Plus scandaleuses encore ont été les déclarations du président Macron qui, dans une interview sur France 2, a lancé un appel « pour que la CGT permette au pays de fonctionner », faisant écho aux propos du Premier ministre Elisabeth Borne selon qui « un désaccord salarial ne justifie pas de paralyser la France ». Pas de mots, encore moins de mesures concrètes sur l’inflation qui, par l’augmentation des prix à la consommation et des factures d’énergie, détruit le pouvoir d’achat des classes populaires déjà appauvries par des années de massacre et de démantèlement de l’État sociale et de libéralisation du marché du travail.
Les misérables tentatives du gouvernement de gagner la “bataille des opinions” s’échouent face à la prise de conscience par les classes populaires de la réalité économique et sociale des profits stellaires et des dividendes stratosphériques des multinationales en question, réalisés sur le dos et la peau des travailleurs grâce aussi aux aides publiques inconditionnelles reçues pendant et après la pandémie.
Total a battu le record du meilleur “résultat net” jamais réalisé par une entreprise française : 19 milliards de bénéfices en six mois seulement. Son PDG, Patrick Pouyanné, a vu son enveloppe salariale augmenter de 52 % pour atteindre 500 000 euros par mois en 2021. Les actionnaires de la société ont bénéficié de plus de 2,6 milliards de dividendes en septembre. Pour les travailleurs et les travailleuses, rien… c’est la lutte des classes par le haut !
La FNIC-CGT, affiliée à la FSM-WFTU, revendique une augmentation générale des salaires et leur indexation complète sur l’inflation, la protection des droits syndicaux et l’amélioration des conditions de travail, un véritable changement de la politique énergétique française avec la fin de la logique spéculative du marché et la nationalisation du secteur énergétique (gaz, pétrole, électricité) sous contrôle ouvrier et populaire.

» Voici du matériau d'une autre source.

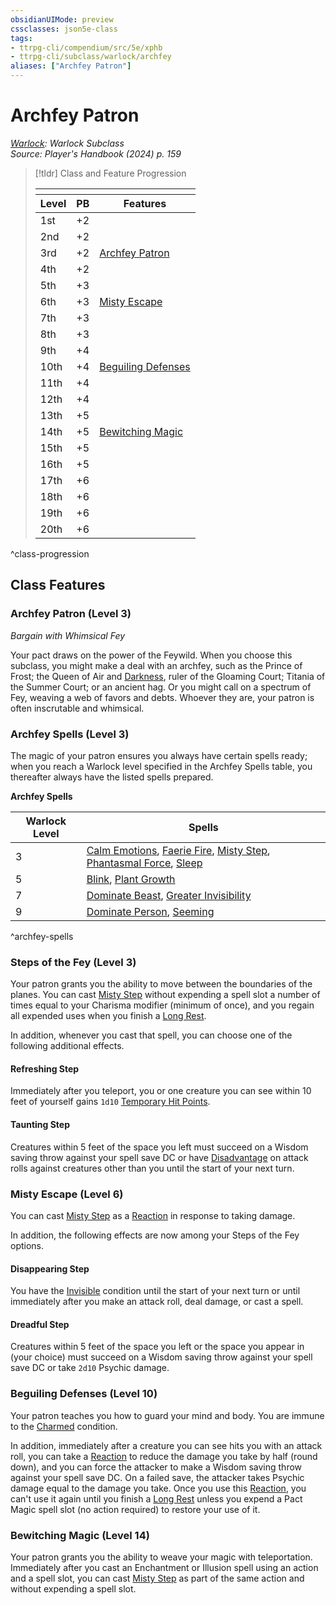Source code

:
 ```yaml
---
obsidianUIMode: preview
cssclasses: json5e-class
tags:
- ttrpg-cli/compendium/src/5e/xphb
- ttrpg-cli/subclass/warlock/archfey
aliases: ["Archfey Patron"]
---
```

# Archfey Patron
*[Warlock](./warlock-xphb.md): Warlock Subclass*  
*Source: Player's Handbook (2024) p. 159*  

> [!tldr] Class and Feature Progression
> 
> <table class="class-progression">
> <thead>
> <tr><th colspan='3'></th></tr>
> <tr class="class-progression"><th class"level">Level</th><th class"pb">PB</th><th class"feature">Features</th></tr>
> </thead><tbody>
> <tr class="class-progression"><td class"level">1st</td><td class"pb">+2</td><td class"feature"></td></tr>
> <tr class="class-progression"><td class"level">2nd</td><td class"pb">+2</td><td class"feature"></td></tr>
> <tr class="class-progression"><td class"level">3rd</td><td class"pb">+2</td><td class"feature"><a href='#Archfey Patron (Level 3)' class='internal-link'>Archfey Patron</a></td></tr>
> <tr class="class-progression"><td class"level">4th</td><td class"pb">+2</td><td class"feature"></td></tr>
> <tr class="class-progression"><td class"level">5th</td><td class"pb">+3</td><td class"feature"></td></tr>
> <tr class="class-progression"><td class"level">6th</td><td class"pb">+3</td><td class"feature"><a href='#Misty Escape (Level 6)' class='internal-link'>Misty Escape</a></td></tr>
> <tr class="class-progression"><td class"level">7th</td><td class"pb">+3</td><td class"feature"></td></tr>
> <tr class="class-progression"><td class"level">8th</td><td class"pb">+3</td><td class"feature"></td></tr>
> <tr class="class-progression"><td class"level">9th</td><td class"pb">+4</td><td class"feature"></td></tr>
> <tr class="class-progression"><td class"level">10th</td><td class"pb">+4</td><td class"feature"><a href='#Beguiling Defenses (Level 10)' class='internal-link'>Beguiling Defenses</a></td></tr>
> <tr class="class-progression"><td class"level">11th</td><td class"pb">+4</td><td class"feature"></td></tr>
> <tr class="class-progression"><td class"level">12th</td><td class"pb">+4</td><td class"feature"></td></tr>
> <tr class="class-progression"><td class"level">13th</td><td class"pb">+5</td><td class"feature"></td></tr>
> <tr class="class-progression"><td class"level">14th</td><td class"pb">+5</td><td class"feature"><a href='#Bewitching Magic (Level 14)' class='internal-link'>Bewitching Magic</a></td></tr>
> <tr class="class-progression"><td class"level">15th</td><td class"pb">+5</td><td class"feature"></td></tr>
> <tr class="class-progression"><td class"level">16th</td><td class"pb">+5</td><td class"feature"></td></tr>
> <tr class="class-progression"><td class"level">17th</td><td class"pb">+6</td><td class"feature"></td></tr>
> <tr class="class-progression"><td class"level">18th</td><td class"pb">+6</td><td class"feature"></td></tr>
> <tr class="class-progression"><td class"level">19th</td><td class"pb">+6</td><td class"feature"></td></tr>
> <tr class="class-progression"><td class"level">20th</td><td class"pb">+6</td><td class"feature"></td></tr>
> </tbody></table>

^class-progression


## Class Features

### Archfey Patron (Level 3)

*Bargain with Whimsical Fey*

Your pact draws on the power of the Feywild. When you choose this subclass, you might make a deal with an archfey, such as the Prince of Frost; the Queen of Air and [Darkness](3-Mechanics/CLI/rules/variant-rules/darkness-xphb.md), ruler of the Gloaming Court; Titania of the Summer Court; or an ancient hag. Or you might call on a spectrum of Fey, weaving a web of favors and debts. Whoever they are, your patron is often inscrutable and whimsical.

### Archfey Spells (Level 3)

The magic of your patron ensures you always have certain spells ready; when you reach a Warlock level specified in the Archfey Spells table, you thereafter always have the listed spells prepared.

**Archfey Spells**

| Warlock Level | Spells |
|---------------|--------|
| 3 | [Calm Emotions](3-Mechanics/CLI/spells/calm-emotions-xphb.md), [Faerie Fire](3-Mechanics/CLI/spells/faerie-fire-xphb.md), [Misty Step](3-Mechanics/CLI/spells/misty-step-xphb.md), [Phantasmal Force](3-Mechanics/CLI/spells/phantasmal-force-xphb.md), [Sleep](3-Mechanics/CLI/spells/sleep-xphb.md) |
| 5 | [Blink](3-Mechanics/CLI/spells/blink-xphb.md), [Plant Growth](3-Mechanics/CLI/spells/plant-growth-xphb.md) |
| 7 | [Dominate Beast](3-Mechanics/CLI/spells/dominate-beast-xphb.md), [Greater Invisibility](3-Mechanics/CLI/spells/greater-invisibility-xphb.md) |
| 9 | [Dominate Person](3-Mechanics/CLI/spells/dominate-person-xphb.md), [Seeming](3-Mechanics/CLI/spells/seeming-xphb.md) |
^archfey-spells

### Steps of the Fey (Level 3)

Your patron grants you the ability to move between the boundaries of the planes. You can cast [Misty Step](3-Mechanics/CLI/spells/misty-step-xphb.md) without expending a spell slot a number of times equal to your Charisma modifier (minimum of once), and you regain all expended uses when you finish a [Long Rest](3-Mechanics/CLI/rules/variant-rules/long-rest-xphb.md).

In addition, whenever you cast that spell, you can choose one of the following additional effects.

#### Refreshing Step

Immediately after you teleport, you or one creature you can see within 10 feet of yourself gains `1d10` [Temporary Hit Points](3-Mechanics/CLI/rules/variant-rules/temporary-hit-points-xphb.md).

#### Taunting Step

Creatures within 5 feet of the space you left must succeed on a Wisdom saving throw against your spell save DC or have [Disadvantage](3-Mechanics/CLI/rules/variant-rules/disadvantage-xphb.md) on attack rolls against creatures other than you until the start of your next turn.

### Misty Escape (Level 6)

You can cast [Misty Step](3-Mechanics/CLI/spells/misty-step-xphb.md) as a [Reaction](3-Mechanics/CLI/rules/variant-rules/reaction-xphb.md) in response to taking damage.

In addition, the following effects are now among your Steps of the Fey options.

#### Disappearing Step

You have the [Invisible](3-Mechanics/CLI/rules/conditions.md#Invisible) condition until the start of your next turn or until immediately after you make an attack roll, deal damage, or cast a spell.

#### Dreadful Step

Creatures within 5 feet of the space you left or the space you appear in (your choice) must succeed on a Wisdom saving throw against your spell save DC or take `2d10` Psychic damage.

### Beguiling Defenses (Level 10)

Your patron teaches you how to guard your mind and body. You are immune to the [Charmed](3-Mechanics/CLI/rules/conditions.md#Charmed) condition.

In addition, immediately after a creature you can see hits you with an attack roll, you can take a [Reaction](3-Mechanics/CLI/rules/variant-rules/reaction-xphb.md) to reduce the damage you take by half (round down), and you can force the attacker to make a Wisdom saving throw against your spell save DC. On a failed save, the attacker takes Psychic damage equal to the damage you take. Once you use this [Reaction](3-Mechanics/CLI/rules/variant-rules/reaction-xphb.md), you can't use it again until you finish a [Long Rest](3-Mechanics/CLI/rules/variant-rules/long-rest-xphb.md) unless you expend a Pact Magic spell slot (no action required) to restore your use of it.

### Bewitching Magic (Level 14)

Your patron grants you the ability to weave your magic with teleportation. Immediately after you cast an Enchantment or Illusion spell using an action and a spell slot, you can cast [Misty Step](3-Mechanics/CLI/spells/misty-step-xphb.md) as part of the same action and without expending a spell slot.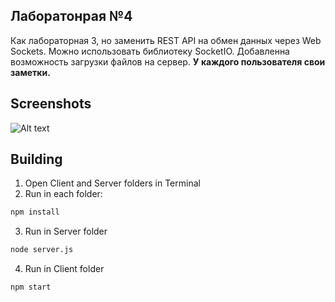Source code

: ## Лаборатонрая №4
Как лабораторная 3, но заменить REST API на обмен данных через Web Sockets. Можно использовать библиотеку SocketIO. 
Добавленна возможность загрузки файлов на сервер.
**У каждого пользователя свои заметки.**

## Screenshots
![Alt text](../images/FileSave.png?raw=true)

## Building
1. Open Client and Server folders in Terminal
2. Run in each folder:
```bash
npm install
```
3. Run in Server folder
```bash
node server.js
```
4. Run in Client folder
```bash
npm start
```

Ces derniers jours, la première ministre Elisabeth Borne est passée de la parole aux actes, autorisant les préfets à “réquisitionner les travailleurs” pour remplacer les grévistes dans les raffineries Exxon et garantir le fonctionnement de ses dépôts. Aujourd’hui, l’arrêté a été publié par la préfecture du département du Nord pour obliger les grévistes à reprendre le travail au dépôt de Total Energies à Dunkerque. Macron et son gouvernement se rangent sans surprise du côté des patrons et des multinationales. Il s’agit d’une attaque extrêmement dure contre le droit de grève, avec des traits nauséabonds du 19ème siècle de mépris et de haine de classe venant d’en haut. Une mesure en fait “illégale”, que la FNIC a renvoyé à l’expéditeur en décidant d’intensifier la grève dans les raffineries de Loire-Atlantique, en plus de celles déjà bloquées dans le Nord, la Normandie et les Bouches du Rhône.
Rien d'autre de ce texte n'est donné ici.